Mais le Général de Gaulle l’avait dit : « la France n’a pas d’amis, elle a des intérêts ». Ainsi, par un effet d’induction, c’est par intérêt qu’elle se tait devant la posture de Faure Gnassingbé au Togo et qu’elle souhaite dans le même temps voir Ouattara ne plus se représenter. Parce que la Côte d’Ivoire héberge beaucoup d’intérêts français. C’est aussi par intérêt qu’elle a cru prendre les devants pour voler la monnaie unique Eco à la CEDEAO et l’attribuer à l’UEMOA. C’est toujours par intérêt qu’elle a vendu des armes à des groupes peu recommandables. Et aujourd’hui, ces armes pourraient être retournées contre ses intérêts.
Une déstabilisation en Côte d’Ivoire par ce temps de coronavirus pourrait exacerber les frustrations des populations et faire tache d’huile dans toute la région. Parce qu’au Mali, en Guinée, au Togo et en Côte d’Ivoire, il existe des tensions ouvertes et diffuses, selon les pays. Et une pandémie de la covid19 attisée par des manifestations conduirait assurément à un cocktail détonnant aux conséquences imprévisibles.
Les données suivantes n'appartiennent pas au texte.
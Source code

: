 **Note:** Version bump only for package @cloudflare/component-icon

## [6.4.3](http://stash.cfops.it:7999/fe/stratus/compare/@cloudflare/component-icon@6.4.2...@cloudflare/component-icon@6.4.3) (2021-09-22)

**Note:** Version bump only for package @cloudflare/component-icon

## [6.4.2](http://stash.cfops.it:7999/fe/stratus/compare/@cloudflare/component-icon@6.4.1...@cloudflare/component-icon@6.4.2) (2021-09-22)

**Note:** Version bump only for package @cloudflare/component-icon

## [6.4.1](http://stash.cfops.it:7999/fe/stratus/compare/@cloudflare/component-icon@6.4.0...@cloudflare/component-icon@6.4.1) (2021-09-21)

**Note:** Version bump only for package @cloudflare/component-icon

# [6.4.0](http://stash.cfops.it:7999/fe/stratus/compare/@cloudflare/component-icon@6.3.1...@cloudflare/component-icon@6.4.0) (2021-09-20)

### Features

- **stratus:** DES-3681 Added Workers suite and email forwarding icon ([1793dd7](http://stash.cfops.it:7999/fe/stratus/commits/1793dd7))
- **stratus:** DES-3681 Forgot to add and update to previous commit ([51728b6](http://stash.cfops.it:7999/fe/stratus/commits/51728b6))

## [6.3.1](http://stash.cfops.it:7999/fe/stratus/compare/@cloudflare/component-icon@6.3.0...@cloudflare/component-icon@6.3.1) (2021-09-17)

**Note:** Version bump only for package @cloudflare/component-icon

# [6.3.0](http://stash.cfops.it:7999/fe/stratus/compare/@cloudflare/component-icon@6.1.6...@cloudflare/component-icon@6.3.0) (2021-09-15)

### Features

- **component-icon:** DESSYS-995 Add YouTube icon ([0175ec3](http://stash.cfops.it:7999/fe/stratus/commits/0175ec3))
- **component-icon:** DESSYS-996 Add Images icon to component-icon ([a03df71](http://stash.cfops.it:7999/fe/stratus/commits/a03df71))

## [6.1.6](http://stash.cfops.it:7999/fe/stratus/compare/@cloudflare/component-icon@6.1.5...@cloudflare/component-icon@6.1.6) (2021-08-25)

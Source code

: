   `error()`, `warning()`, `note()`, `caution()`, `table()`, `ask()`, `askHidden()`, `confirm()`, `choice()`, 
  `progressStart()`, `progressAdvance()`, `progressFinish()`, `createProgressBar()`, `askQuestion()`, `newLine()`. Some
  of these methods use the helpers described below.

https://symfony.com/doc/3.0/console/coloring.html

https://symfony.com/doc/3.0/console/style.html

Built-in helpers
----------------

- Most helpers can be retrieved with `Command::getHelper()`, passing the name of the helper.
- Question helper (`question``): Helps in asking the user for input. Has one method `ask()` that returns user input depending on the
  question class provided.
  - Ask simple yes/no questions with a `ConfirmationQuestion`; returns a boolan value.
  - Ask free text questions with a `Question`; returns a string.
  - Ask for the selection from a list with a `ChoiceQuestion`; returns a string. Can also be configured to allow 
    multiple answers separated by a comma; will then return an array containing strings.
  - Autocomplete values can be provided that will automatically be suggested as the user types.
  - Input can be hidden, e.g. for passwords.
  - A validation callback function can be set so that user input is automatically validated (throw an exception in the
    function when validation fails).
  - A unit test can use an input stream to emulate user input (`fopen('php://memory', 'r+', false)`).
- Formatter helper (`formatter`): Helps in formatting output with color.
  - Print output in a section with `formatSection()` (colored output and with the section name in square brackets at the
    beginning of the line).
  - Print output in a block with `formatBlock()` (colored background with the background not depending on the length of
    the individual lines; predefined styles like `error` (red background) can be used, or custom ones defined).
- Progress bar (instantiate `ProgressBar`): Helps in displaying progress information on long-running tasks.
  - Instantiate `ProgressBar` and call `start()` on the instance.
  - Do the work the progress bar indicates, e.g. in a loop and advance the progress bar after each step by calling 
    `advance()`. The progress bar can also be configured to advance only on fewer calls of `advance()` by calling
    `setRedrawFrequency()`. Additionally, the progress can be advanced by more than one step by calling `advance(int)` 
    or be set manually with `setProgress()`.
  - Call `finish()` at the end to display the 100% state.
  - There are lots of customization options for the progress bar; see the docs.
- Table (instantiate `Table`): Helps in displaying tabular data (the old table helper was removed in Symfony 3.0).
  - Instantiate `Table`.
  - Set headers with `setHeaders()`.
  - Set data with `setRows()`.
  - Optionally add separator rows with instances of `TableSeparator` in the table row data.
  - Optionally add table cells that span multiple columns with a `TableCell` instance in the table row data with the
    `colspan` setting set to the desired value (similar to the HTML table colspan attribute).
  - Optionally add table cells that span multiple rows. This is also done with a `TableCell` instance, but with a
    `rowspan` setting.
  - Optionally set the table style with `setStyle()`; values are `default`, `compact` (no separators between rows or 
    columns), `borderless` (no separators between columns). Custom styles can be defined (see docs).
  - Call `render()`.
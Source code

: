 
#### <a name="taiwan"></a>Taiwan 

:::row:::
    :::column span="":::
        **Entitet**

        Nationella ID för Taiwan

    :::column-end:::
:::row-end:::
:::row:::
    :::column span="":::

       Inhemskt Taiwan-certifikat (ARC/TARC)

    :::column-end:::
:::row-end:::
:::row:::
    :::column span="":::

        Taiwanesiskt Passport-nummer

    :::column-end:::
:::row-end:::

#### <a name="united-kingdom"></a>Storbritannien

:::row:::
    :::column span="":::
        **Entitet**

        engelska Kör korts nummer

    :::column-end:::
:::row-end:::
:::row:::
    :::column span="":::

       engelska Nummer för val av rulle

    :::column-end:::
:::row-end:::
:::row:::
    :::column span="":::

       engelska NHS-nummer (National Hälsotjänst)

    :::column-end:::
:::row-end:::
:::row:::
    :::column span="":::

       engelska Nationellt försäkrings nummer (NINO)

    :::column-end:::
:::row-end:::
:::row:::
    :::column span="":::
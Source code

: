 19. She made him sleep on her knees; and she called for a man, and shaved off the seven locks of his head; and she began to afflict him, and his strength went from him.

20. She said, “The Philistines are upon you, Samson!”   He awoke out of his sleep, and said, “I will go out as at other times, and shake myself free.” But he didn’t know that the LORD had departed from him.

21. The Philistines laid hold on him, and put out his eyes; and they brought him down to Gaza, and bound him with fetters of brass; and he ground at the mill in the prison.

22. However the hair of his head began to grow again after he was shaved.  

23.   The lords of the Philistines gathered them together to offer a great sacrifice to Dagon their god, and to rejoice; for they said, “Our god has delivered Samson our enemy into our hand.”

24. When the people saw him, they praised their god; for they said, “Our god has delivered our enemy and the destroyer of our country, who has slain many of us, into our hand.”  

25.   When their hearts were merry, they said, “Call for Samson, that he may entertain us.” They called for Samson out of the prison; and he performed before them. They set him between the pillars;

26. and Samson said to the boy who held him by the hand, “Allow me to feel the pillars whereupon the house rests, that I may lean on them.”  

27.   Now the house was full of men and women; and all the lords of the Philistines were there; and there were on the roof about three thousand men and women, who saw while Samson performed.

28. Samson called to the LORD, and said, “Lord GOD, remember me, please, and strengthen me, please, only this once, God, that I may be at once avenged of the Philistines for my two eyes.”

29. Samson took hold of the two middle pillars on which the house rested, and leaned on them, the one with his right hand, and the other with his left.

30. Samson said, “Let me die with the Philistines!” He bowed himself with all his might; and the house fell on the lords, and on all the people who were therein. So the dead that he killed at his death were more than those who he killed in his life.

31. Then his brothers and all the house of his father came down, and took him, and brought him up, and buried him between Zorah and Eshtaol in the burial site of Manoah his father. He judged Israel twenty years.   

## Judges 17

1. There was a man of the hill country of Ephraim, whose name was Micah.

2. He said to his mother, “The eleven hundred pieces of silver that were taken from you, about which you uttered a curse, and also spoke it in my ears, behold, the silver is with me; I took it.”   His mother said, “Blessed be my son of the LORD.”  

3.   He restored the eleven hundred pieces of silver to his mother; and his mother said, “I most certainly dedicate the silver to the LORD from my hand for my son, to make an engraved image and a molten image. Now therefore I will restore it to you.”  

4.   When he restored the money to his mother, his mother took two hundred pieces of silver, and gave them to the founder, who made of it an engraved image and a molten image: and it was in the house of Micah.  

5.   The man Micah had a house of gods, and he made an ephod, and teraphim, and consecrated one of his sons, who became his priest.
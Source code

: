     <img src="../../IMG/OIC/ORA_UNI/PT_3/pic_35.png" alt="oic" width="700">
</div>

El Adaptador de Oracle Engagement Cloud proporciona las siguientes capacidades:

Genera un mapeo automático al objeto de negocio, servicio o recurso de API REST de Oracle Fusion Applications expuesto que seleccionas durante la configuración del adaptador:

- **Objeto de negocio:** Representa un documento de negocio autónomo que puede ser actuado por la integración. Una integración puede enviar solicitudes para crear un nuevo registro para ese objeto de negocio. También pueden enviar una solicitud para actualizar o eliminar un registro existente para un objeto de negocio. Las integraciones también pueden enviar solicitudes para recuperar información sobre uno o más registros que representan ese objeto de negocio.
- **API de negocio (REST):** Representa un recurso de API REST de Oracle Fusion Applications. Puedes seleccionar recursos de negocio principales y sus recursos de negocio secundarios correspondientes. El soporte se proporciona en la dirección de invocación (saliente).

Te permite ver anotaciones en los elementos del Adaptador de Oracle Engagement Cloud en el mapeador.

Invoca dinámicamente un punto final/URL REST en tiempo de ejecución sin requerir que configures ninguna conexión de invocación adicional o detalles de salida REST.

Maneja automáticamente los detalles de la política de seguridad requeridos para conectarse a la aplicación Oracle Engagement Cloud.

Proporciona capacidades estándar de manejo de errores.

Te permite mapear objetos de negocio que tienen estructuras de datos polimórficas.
Si la France avait pesé de son poids après la frauduleuse de février au Togo, elle aurait fait passer un signal aux autres dirigeants en considérant le 3ème mandat au Togo comme une erreur de parcours. Il est facile de montrer du doigt les effets d’un mal, mais l’idéal serait de toucher la cause véritable de ce mal pour mieux le traiter.